EXERCISE PROMPT: In the records that follow, show each line where the word "have" is present.

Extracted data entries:
<<<<
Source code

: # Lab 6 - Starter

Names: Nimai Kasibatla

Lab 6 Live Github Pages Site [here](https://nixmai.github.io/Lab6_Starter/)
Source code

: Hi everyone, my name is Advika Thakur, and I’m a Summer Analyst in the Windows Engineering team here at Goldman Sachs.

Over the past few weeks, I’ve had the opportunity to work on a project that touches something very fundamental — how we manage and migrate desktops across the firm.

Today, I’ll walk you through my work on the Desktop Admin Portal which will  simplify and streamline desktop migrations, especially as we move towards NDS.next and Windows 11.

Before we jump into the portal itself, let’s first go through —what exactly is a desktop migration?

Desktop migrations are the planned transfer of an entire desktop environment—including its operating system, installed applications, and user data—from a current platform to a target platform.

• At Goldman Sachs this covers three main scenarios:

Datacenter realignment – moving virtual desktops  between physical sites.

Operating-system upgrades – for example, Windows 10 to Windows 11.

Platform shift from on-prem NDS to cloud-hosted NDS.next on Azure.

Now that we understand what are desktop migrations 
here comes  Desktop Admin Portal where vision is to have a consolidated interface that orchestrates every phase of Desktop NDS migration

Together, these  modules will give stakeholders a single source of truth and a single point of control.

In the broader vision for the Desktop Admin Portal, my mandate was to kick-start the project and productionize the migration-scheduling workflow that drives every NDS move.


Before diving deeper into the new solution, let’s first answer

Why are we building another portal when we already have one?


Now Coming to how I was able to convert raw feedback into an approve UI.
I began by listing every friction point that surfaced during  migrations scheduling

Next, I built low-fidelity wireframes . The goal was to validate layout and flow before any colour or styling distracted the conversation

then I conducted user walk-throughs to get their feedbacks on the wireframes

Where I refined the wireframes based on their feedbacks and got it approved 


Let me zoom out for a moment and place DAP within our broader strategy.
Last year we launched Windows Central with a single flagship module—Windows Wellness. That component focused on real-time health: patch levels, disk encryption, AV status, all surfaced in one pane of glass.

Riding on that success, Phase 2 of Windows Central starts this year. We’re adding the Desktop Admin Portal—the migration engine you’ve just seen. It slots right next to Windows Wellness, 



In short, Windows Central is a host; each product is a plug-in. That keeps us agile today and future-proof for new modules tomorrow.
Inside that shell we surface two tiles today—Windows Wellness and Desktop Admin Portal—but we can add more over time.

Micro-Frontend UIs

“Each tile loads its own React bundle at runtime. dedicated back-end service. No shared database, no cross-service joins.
>>>>
ANSWER BOX:
here comes  Desktop Admin Portal where vision is to have a consolidated interface that orchestrates every phase of Desktop NDS migration
Why are we building another portal when we already have one?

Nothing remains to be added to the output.